A 2023 survey looking at the pressure on childcare providers by charitable trust Coram Family Childcare (CFC) found that the rising cost of energy and food is negatively impacting businesses in more than half of the 131 local authorities it surveyed. 

Recruiting and retaining staff with the necessary qualifications and experience has also been “very difficult” for almost three-quarters of local authorities, and it appears that pay is a key part of the problem.

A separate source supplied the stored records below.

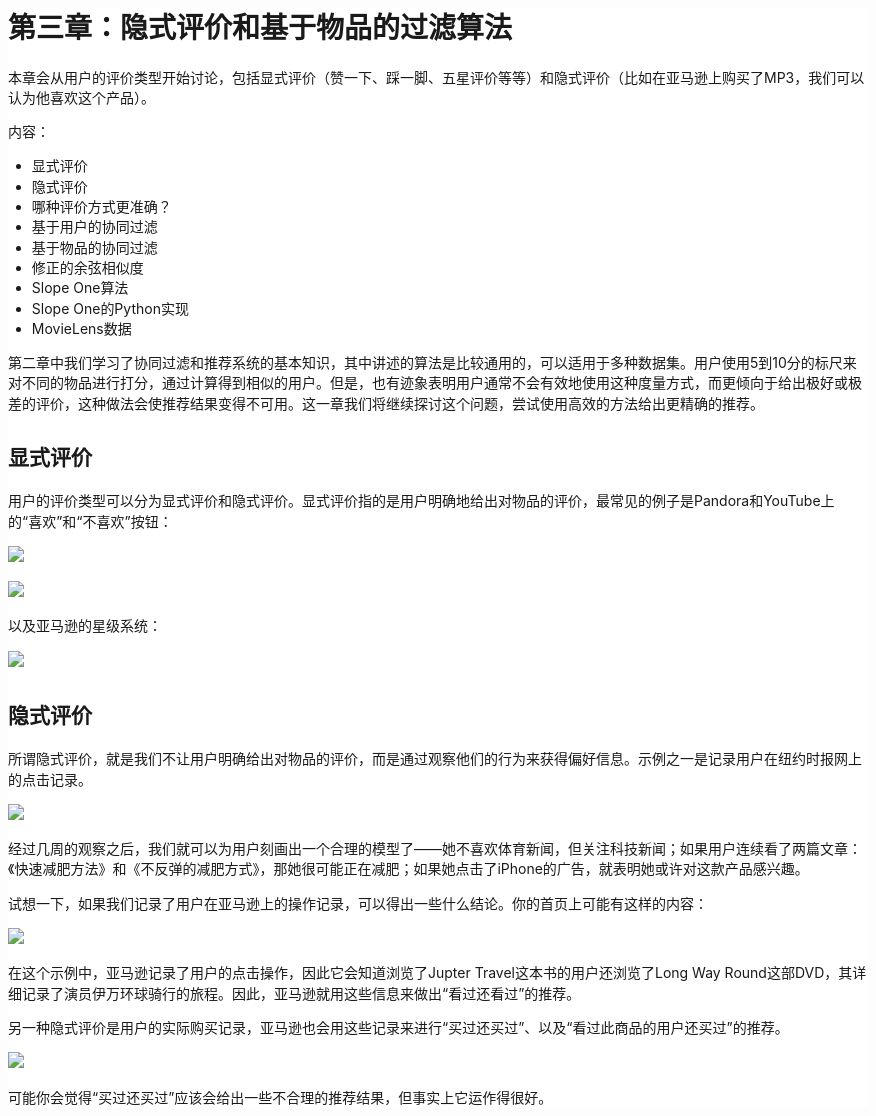 # 第三章：隐式评价和基于物品的过滤算法

本章会从用户的评价类型开始讨论，包括显式评价（赞一下、踩一脚、五星评价等等）和隐式评价（比如在亚马逊上购买了MP3，我们可以认为他喜欢这个产品）。

内容：

* 显式评价
* 隐式评价
* 哪种评价方式更准确？
* 基于用户的协同过滤
* 基于物品的协同过滤
* 修正的余弦相似度
* Slope One算法
* Slope One的Python实现
* MovieLens数据

第二章中我们学习了协同过滤和推荐系统的基本知识，其中讲述的算法是比较通用的，可以适用于多种数据集。用户使用5到10分的标尺来对不同的物品进行打分，通过计算得到相似的用户。但是，也有迹象表明用户通常不会有效地使用这种度量方式，而更倾向于给出极好或极差的评价，这种做法会使推荐结果变得不可用。这一章我们将继续探讨这个问题，尝试使用高效的方法给出更精确的推荐。

## 显式评价

用户的评价类型可以分为显式评价和隐式评价。显式评价指的是用户明确地给出对物品的评价，最常见的例子是Pandora和YouTube上的“喜欢”和“不喜欢”按钮：

![](img/chapter-3/chapter-3-1.png)

![](img/chapter-3/chapter-3-2.png)

以及亚马逊的星级系统：

![](img/chapter-3/chapter-3-3.png)

## 隐式评价

所谓隐式评价，就是我们不让用户明确给出对物品的评价，而是通过观察他们的行为来获得偏好信息。示例之一是记录用户在纽约时报网上的点击记录。

![](img/chapter-3/chapter-3-4.png)

经过几周的观察之后，我们就可以为用户刻画出一个合理的模型了——她不喜欢体育新闻，但关注科技新闻；如果用户连续看了两篇文章：《快速减肥方法》和《不反弹的减肥方式》，那她很可能正在减肥；如果她点击了iPhone的广告，就表明她或许对这款产品感兴趣。

试想一下，如果我们记录了用户在亚马逊上的操作记录，可以得出一些什么结论。你的首页上可能有这样的内容：

![](img/chapter-3/chapter-3-5.png)

在这个示例中，亚马逊记录了用户的点击操作，因此它会知道浏览了Jupter Travel这本书的用户还浏览了Long Way Round这部DVD，其详细记录了演员伊万环球骑行的旅程。因此，亚马逊就用这些信息来做出“看过还看过”的推荐。

另一种隐式评价是用户的实际购买记录，亚马逊也会用这些记录来进行“买过还买过”、以及“看过此商品的用户还买过”的推荐。

![](img/chapter-3/chapter-3-6.png)

可能你会觉得“买过还买过”应该会给出一些不合理的推荐结果，但事实上它运作得很好。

The level of government funding has failed to increase in line with the rising cost of living, leaving many working in early years education feeling undervalued and “ready to give up”, according to the Early Education and Childcare Coalition.

NerdWallet spoke to Zoe Raven, founder and CEO of Acorn Early Years Foundation, a charitable social enterprise which operates nurseries, out-of-school clubs and holiday playschemes in Milton Keynes, Northamptonshire and Bedfordshire. Raven told us that the government has been “boasting about the fact that they’re putting all this extra money into the [childcare] sector, but it’s not getting through to the parents and the practitioners.” 

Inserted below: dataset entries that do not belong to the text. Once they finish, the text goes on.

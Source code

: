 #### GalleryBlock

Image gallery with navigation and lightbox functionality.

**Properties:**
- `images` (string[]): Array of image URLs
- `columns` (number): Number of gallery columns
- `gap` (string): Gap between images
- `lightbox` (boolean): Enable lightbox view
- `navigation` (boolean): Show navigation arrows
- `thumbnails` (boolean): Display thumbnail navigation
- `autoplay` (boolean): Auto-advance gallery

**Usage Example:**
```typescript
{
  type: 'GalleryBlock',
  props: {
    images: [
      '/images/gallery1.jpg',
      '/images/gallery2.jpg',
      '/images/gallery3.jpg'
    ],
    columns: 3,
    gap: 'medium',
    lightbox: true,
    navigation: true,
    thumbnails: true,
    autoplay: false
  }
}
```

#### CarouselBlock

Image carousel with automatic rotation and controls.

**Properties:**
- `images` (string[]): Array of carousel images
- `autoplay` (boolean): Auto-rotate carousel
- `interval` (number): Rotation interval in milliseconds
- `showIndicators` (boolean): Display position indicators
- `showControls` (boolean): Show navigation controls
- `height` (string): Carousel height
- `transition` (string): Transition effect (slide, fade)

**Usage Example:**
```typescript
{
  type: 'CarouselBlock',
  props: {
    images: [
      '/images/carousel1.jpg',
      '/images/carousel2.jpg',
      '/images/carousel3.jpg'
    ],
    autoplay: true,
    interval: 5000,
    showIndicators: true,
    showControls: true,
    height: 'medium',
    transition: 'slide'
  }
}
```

The threat to business owners was further highlighted in the Early Years Alliance survey, which found insufficient staffing levels will leave many providers unable to meet the increasing demand for funded places. 

One survey respondent commented: “Telling parents they can have all this [funding to help with childcare costs] to win votes and then not having any providers because their businesses have all gone under is not going to work.”

Is poor pay the problem?

On average, nursery practitioners in the UK earn between £19,000 to £22,000, equivalent to an hourly rate of £9.88 to £11.43. This will increase in April 2024 when the National Living Wage and Minimum Wage go up, but Raven believes the low rates of pay for childcare practitioners relative to other sectors’ jobs are behind the staffing crisis.

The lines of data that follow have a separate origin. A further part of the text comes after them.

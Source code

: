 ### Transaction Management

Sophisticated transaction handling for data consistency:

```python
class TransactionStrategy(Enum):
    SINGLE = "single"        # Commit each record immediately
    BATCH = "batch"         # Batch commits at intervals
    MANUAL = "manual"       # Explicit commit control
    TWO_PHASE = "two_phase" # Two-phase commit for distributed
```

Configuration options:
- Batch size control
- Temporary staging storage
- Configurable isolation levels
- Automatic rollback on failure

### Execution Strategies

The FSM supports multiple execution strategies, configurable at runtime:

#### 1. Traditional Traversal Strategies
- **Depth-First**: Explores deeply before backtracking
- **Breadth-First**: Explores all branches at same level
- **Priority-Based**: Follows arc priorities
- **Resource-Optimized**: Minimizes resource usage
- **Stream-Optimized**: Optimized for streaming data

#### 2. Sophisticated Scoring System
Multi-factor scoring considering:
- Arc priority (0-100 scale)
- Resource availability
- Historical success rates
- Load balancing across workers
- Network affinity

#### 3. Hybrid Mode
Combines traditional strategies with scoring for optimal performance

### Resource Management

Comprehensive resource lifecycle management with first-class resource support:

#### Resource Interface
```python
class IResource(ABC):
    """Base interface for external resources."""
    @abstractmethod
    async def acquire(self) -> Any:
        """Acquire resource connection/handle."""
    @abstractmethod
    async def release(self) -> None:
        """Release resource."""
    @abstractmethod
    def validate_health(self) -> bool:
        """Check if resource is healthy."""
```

It used to be the case that childcare practitioners’ salaries were higher than wages in the retail sector, so you could earn more working in a nursery than working in Topshop, Raven told NerdWallet. “We’ve been overtaken by supermarkets,” she explained. 

Given the rising cost of living in the UK, it’s disheartening but not surprising that qualified practitioners are leaving the sector in search of jobs that offer better pay. Nursery staff are leaving to go and work in Amazon warehouses because they can earn more money – it’s heartbreaking, Raven added.

We sought the customer’s perspective on the issue of pay and asked 34-year-old mum-of-two, Emma, whether she would be willing to spend more on childcare if it meant retaining more qualified staff in her son’s nursery, which is in Staffordshire. She told us:

“I think if you’d have asked me that before I found out my mortgage goes up in February, I might have pushed [our childcare budget] a tiny bit more. But I’m going to have £1,000 of nursery to pay and an extra £500-£600 on my mortgage. It’s a lot of money. So, right now, no, I don’t think we would want to pay any more than we do.”

Government intervention needed 

Back in 2020, the Social Mobility Commission reported that “the early years workforce in England is underpaid, overworked and undervalued”. According to the nursery review website,, childcare businesses battling against financial hardships have “seen little improvement since”. 

Many childcare providers remain dependent on government funding to keep their doors open. The National Day Nurseries Association surveyed its members between September 2022 and September 2023 and found that some were facing an increase in staff costs of 14%, yet the rate of government funding had increased by just 3.4%, on average. 

For the managers and dedicated staff members determined to stay in the sector because they find their work rewarding, many are pinning their hopes on further support from the government to urgently address pay and turn childcare into a respected profession once more. 

With only 27% of providers feeling confident there will be enough places to meet demand come September 2024, parents keen to use their funding entitlement will be keeping their fingers crossed that providers in their area can stay afloat.